Exercise: In the listing below, find the line that contains "##### Options Object (instantiation argument)" and the line that contains "- Ne jamais confondre array-like et itérable.". Quote both and every line between them, exactly, and nothing more.

Material for the task:
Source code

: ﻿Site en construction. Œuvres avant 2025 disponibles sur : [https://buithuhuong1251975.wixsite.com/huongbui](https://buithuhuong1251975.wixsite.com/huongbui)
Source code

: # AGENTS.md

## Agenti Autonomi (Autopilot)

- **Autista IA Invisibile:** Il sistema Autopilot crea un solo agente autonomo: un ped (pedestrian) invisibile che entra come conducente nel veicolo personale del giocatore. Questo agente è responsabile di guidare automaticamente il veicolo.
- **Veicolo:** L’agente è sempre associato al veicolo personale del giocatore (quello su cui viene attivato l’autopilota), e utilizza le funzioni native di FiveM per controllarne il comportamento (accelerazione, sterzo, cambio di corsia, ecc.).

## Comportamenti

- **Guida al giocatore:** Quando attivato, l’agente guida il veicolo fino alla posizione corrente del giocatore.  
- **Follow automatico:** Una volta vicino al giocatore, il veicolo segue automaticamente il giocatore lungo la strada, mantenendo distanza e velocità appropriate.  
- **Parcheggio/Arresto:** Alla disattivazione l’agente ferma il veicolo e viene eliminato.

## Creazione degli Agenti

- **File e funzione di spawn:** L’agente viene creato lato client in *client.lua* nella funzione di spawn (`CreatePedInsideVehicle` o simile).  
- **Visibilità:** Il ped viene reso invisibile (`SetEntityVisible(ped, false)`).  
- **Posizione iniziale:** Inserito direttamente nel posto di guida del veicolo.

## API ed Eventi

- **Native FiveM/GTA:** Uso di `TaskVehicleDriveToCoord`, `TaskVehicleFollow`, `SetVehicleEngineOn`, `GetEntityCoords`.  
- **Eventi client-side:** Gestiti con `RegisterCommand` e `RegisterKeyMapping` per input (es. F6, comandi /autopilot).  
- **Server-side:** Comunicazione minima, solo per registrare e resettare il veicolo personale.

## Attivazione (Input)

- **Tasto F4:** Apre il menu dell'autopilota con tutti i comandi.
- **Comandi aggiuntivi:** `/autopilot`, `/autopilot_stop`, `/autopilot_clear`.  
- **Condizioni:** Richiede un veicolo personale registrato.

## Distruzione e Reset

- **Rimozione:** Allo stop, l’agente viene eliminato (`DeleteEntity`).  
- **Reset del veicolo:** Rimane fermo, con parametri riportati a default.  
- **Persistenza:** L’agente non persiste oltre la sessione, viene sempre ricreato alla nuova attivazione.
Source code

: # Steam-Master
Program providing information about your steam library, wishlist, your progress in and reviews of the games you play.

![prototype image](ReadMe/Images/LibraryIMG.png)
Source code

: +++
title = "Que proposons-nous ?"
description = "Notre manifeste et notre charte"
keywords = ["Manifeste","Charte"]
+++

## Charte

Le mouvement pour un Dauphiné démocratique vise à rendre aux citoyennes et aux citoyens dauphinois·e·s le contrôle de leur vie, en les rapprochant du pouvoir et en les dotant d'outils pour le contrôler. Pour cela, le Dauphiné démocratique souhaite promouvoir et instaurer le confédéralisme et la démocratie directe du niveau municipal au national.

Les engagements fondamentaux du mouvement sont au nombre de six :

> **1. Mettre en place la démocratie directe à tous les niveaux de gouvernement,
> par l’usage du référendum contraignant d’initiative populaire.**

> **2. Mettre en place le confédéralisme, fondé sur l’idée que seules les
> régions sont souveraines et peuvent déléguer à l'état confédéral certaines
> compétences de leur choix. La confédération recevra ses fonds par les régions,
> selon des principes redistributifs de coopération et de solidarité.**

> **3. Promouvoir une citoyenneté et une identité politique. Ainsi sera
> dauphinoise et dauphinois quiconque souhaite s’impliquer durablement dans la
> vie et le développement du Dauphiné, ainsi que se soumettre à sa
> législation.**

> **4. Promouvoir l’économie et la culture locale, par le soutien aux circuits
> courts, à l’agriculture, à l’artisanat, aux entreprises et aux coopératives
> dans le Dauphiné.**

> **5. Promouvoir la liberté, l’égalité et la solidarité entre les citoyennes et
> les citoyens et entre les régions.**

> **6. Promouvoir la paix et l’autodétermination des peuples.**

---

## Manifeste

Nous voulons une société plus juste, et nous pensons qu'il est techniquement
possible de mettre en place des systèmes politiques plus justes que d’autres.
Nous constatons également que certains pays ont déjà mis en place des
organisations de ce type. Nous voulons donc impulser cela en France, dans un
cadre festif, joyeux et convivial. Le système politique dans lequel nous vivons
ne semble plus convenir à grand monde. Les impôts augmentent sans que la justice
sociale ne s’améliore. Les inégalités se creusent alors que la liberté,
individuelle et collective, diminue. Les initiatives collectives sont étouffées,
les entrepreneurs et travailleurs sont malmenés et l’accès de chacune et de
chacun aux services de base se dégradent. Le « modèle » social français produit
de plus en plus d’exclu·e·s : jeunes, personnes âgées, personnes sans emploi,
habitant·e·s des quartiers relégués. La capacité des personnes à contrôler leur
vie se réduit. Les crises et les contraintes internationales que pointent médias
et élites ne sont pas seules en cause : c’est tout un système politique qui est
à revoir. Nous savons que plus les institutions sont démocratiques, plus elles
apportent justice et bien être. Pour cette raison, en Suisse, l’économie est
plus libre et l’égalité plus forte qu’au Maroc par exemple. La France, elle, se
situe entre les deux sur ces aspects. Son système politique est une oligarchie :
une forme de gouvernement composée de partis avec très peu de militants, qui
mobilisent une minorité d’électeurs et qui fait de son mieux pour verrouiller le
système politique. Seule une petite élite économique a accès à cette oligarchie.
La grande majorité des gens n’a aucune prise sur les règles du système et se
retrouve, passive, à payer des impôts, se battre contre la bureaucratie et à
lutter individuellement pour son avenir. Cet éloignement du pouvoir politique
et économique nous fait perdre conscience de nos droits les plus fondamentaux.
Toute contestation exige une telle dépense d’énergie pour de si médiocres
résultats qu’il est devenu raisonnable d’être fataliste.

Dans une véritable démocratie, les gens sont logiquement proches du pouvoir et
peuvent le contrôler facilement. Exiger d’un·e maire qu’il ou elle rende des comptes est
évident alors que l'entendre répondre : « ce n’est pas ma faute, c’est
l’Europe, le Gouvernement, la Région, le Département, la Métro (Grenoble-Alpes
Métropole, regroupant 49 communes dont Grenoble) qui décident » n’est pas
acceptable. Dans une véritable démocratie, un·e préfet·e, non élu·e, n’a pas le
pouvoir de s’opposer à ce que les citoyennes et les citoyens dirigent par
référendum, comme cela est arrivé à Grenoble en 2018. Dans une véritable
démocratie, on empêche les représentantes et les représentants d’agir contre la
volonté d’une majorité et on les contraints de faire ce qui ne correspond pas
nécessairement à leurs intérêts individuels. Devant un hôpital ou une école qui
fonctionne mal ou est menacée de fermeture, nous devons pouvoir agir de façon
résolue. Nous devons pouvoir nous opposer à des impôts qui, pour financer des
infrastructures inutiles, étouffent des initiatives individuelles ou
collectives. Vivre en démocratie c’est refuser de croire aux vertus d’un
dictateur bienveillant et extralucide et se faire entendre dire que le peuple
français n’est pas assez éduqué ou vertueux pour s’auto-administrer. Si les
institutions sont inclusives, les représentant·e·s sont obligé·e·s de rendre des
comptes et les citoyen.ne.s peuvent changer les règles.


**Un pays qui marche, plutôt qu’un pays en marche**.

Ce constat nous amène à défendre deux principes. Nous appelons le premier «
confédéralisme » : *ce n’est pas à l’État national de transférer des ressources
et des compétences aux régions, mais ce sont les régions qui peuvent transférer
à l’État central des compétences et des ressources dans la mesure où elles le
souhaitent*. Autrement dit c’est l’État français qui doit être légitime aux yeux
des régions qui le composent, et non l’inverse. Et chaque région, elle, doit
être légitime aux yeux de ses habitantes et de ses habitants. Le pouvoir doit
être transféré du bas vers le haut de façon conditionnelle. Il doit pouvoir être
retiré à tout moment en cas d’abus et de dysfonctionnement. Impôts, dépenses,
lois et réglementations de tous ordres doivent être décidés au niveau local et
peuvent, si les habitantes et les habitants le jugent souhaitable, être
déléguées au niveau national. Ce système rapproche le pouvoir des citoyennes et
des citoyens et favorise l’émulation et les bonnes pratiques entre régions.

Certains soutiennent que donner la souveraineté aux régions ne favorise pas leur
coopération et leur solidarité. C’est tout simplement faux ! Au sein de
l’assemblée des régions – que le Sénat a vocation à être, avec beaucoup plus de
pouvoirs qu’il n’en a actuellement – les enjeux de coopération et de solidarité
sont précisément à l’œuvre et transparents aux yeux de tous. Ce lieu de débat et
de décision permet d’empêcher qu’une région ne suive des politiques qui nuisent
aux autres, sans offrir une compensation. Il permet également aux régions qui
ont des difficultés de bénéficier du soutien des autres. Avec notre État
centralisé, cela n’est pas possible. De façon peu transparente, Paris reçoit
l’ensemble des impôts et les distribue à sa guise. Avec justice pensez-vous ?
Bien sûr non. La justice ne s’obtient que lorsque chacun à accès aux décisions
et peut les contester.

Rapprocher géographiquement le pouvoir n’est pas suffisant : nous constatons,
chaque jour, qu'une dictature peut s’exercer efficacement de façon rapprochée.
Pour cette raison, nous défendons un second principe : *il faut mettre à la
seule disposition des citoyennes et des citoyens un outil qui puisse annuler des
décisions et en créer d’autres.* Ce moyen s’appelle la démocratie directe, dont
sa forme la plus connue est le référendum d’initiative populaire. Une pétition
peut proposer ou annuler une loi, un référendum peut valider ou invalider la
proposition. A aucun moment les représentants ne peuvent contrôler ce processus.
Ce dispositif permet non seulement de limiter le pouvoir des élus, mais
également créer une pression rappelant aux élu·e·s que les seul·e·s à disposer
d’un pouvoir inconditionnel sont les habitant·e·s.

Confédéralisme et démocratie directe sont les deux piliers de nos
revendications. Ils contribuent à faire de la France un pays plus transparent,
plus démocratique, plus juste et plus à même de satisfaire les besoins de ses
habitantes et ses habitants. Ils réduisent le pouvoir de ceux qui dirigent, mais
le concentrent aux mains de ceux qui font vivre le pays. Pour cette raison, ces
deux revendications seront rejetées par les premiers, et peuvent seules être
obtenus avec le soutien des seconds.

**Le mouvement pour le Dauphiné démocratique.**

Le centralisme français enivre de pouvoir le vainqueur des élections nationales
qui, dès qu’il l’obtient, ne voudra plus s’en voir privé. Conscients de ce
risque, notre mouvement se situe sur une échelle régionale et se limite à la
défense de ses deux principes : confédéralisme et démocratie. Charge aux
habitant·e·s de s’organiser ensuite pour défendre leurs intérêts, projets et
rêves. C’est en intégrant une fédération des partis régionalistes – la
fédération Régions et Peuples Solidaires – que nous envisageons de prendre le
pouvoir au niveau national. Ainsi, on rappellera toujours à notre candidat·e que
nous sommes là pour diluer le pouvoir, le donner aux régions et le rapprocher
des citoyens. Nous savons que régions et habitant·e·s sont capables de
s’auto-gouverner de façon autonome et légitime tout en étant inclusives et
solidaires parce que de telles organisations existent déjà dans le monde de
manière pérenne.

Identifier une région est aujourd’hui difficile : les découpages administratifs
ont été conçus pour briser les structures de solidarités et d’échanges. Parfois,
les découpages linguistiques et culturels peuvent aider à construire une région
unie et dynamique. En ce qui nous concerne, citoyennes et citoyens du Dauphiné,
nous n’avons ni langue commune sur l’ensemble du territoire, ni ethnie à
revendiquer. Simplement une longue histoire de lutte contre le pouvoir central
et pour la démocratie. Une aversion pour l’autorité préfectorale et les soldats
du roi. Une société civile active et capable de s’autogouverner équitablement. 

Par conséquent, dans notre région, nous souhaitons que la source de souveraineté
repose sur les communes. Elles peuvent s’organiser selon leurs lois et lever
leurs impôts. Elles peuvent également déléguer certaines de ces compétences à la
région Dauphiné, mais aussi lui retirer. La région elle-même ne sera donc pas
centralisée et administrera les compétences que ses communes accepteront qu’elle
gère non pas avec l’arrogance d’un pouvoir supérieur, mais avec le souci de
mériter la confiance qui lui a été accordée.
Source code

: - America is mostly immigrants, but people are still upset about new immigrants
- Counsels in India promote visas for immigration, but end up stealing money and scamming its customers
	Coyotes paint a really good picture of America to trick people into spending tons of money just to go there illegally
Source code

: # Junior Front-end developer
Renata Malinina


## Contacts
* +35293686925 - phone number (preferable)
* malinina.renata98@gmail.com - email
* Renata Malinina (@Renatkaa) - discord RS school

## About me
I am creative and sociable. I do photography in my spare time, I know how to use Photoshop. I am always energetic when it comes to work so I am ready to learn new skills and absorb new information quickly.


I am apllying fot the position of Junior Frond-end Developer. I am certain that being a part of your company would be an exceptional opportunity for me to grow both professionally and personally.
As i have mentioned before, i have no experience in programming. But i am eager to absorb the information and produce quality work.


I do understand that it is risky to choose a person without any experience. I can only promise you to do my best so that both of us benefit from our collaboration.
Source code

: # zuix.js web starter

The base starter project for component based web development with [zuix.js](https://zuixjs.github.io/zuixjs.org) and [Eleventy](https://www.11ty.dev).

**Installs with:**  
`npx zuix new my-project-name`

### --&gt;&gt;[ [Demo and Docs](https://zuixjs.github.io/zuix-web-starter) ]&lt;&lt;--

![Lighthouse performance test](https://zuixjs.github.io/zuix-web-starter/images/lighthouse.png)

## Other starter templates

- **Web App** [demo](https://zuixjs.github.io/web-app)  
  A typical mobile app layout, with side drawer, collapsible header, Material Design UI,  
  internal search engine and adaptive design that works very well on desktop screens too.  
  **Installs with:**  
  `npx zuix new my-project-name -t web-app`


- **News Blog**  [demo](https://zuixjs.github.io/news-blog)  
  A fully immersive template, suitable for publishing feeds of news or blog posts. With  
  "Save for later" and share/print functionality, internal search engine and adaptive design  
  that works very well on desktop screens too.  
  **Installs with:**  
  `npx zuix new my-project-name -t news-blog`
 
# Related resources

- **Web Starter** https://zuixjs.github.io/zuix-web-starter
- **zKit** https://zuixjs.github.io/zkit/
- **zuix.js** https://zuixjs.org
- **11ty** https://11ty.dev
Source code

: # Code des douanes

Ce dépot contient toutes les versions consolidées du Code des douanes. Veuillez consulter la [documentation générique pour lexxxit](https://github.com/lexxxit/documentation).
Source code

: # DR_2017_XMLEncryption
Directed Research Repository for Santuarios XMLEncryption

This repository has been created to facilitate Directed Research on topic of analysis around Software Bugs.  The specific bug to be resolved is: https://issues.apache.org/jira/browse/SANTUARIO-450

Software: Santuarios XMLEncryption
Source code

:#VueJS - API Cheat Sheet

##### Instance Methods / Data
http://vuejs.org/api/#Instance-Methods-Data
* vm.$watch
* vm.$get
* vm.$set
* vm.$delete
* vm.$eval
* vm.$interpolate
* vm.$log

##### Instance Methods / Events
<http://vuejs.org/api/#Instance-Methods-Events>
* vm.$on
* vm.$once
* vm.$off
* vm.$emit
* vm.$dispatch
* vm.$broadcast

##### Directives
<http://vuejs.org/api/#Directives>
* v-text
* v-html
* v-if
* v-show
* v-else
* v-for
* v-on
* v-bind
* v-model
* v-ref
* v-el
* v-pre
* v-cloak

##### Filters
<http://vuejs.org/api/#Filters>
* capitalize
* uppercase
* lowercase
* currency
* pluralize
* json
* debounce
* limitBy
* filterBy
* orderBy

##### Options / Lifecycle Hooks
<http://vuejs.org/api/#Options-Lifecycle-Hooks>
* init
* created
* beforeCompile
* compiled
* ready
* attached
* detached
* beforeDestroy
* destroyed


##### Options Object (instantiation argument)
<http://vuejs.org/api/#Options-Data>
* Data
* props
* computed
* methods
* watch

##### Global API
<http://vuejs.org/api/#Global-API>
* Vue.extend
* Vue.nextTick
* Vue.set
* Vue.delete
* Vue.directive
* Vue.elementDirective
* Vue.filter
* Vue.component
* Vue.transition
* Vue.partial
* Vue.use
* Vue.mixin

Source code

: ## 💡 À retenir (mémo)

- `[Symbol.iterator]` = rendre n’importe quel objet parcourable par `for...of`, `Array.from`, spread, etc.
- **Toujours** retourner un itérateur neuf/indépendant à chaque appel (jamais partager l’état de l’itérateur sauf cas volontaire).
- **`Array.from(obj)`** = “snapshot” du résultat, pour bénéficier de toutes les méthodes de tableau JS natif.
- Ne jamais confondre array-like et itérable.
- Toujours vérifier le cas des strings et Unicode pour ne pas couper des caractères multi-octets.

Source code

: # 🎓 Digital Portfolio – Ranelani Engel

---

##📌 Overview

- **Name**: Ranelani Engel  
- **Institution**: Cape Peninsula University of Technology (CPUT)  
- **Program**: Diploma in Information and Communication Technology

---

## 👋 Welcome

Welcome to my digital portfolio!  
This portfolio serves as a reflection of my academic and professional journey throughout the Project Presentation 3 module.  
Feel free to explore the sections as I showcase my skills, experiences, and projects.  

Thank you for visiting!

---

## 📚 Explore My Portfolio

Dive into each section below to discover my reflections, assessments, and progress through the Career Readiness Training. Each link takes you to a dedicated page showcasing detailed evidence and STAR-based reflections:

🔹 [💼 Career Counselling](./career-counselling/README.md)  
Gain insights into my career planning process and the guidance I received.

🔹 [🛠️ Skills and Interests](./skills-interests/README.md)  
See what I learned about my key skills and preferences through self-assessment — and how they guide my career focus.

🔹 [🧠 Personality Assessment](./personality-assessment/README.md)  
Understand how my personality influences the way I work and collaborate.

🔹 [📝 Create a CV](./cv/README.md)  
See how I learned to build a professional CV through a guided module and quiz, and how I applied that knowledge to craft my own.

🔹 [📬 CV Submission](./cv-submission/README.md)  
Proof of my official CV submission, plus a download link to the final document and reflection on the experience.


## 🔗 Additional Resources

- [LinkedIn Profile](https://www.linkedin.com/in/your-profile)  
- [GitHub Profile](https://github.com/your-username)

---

Written solution:
##### Options Object (instantiation argument)
<http://vuejs.org/api/#Options-Data>
* Data
* props
* computed
* methods
* watch

##### Global API
<http://vuejs.org/api/#Global-API>
* Vue.extend
* Vue.nextTick
* Vue.set
* Vue.delete
* Vue.directive
* Vue.elementDirective
* Vue.filter
* Vue.component
* Vue.transition
* Vue.partial
* Vue.use
* Vue.mixin

Source code

: ## 💡 À retenir (mémo)

- `[Symbol.iterator]` = rendre n’importe quel objet parcourable par `for...of`, `Array.from`, spread, etc.
- **Toujours** retourner un itérateur neuf/indépendant à chaque appel (jamais partager l’état de l’itérateur sauf cas volontaire).
- **`Array.from(obj)`** = “snapshot” du résultat, pour bénéficier de toutes les méthodes de tableau JS natif.
- Ne jamais confondre array-like et itérable.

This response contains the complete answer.